Segment Start: INFORMATION PROVIDED
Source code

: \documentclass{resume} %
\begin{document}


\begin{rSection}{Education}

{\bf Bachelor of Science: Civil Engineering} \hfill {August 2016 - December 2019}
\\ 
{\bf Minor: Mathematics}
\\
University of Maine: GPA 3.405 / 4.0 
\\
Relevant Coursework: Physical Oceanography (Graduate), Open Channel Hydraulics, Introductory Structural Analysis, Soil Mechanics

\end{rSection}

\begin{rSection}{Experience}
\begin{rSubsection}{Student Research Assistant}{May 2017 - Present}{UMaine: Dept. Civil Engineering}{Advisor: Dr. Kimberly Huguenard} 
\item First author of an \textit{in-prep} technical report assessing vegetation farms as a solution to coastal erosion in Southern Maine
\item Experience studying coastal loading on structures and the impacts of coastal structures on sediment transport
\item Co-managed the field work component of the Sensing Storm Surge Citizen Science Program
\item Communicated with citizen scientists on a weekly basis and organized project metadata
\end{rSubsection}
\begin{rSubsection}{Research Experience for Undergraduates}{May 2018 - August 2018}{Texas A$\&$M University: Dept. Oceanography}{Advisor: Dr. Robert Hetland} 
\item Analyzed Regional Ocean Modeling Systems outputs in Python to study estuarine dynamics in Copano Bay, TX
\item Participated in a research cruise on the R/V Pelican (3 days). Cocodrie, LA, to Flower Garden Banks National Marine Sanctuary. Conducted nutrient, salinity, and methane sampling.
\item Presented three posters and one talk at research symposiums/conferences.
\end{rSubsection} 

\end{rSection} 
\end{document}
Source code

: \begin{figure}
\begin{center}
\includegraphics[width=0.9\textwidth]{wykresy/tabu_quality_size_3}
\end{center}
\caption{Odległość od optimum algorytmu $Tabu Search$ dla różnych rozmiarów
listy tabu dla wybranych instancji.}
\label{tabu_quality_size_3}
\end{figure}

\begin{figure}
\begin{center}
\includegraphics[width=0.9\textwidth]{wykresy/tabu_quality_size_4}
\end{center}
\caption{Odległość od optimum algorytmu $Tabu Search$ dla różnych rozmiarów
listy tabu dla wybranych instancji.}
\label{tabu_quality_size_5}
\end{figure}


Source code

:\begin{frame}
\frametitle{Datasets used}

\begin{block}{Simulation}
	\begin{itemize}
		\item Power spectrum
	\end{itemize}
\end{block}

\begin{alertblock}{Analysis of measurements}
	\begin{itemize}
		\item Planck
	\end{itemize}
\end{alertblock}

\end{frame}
Segment End: INFORMATION PROVIDED
Repeat every record above precisely.

◆ RESPONSE BELOW:
Source code

: \documentclass{resume} %
\begin{document}


\begin{rSection}{Education}

{\bf Bachelor of Science: Civil Engineering} \hfill {August 2016 - December 2019}
\\ 
{\bf Minor: Mathematics}
\\
University of Maine: GPA 3.405 / 4.0 
\\
Relevant Coursework: Physical Oceanography (Graduate), Open Channel Hydraulics, Introductory Structural Analysis, Soil Mechanics

\end{rSection}

\begin{rSection}{Experience}
\begin{rSubsection}{Student Research Assistant}{May 2017 - Present}{UMaine: Dept. Civil Engineering}{Advisor: Dr. Kimberly Huguenard} 
\item First author of an \textit{in-prep} technical report assessing vegetation farms as a solution to coastal erosion in Southern Maine
\item Experience studying coastal loading on structures and the impacts of coastal structures on sediment transport
\item Co-managed the field work component of the Sensing Storm Surge Citizen Science Program
\item Communicated with citizen scientists on a weekly basis and organized project metadata
\end{rSubsection}
\begin{rSubsection}{Research Experience for Undergraduates}{May 2018 - August 2018}{Texas A$\&$M University: Dept. Oceanography}{Advisor: Dr. Robert Hetland} 
\item Analyzed Regional Ocean Modeling Systems outputs in Python to study estuarine dynamics in Copano Bay, TX
\item Participated in a research cruise on the R/V Pelican (3 days). Cocodrie, LA, to Flower Garden Banks National Marine Sanctuary. Conducted nutrient, salinity, and methane sampling.
\item Presented three posters and one talk at research symposiums/conferences.
\end{rSubsection} 

\end{rSection} 
\end{document}
Source code

: \begin{figure}
\begin{center}
\includegraphics[width=0.9\textwidth]{wykresy/tabu_quality_size_3}
\end{center}
\caption{Odległość od optimum algorytmu $Tabu Search$ dla różnych rozmiarów
listy tabu dla wybranych instancji.}
\label{tabu_quality_size_3}
\end{figure}

\begin{figure}
\begin{center}
\includegraphics[width=0.9\textwidth]{wykresy/tabu_quality_size_4}
\end{center}
\caption{Odległość od optimum algorytmu $Tabu Search$ dla różnych rozmiarów
listy tabu dla wybranych instancji.}
\label{tabu_quality_size_5}
\end{figure}


Source code

:\begin{frame}
\frametitle{Datasets used}

\begin{block}{Simulation}
	\begin{itemize}
		\item Power spectrum
	\end{itemize}
\end{block}

\begin{alertblock}{Analysis of measurements}
	\begin{itemize}
		\item Planck
	\end{itemize}
\end{alertblock}

\end{frame}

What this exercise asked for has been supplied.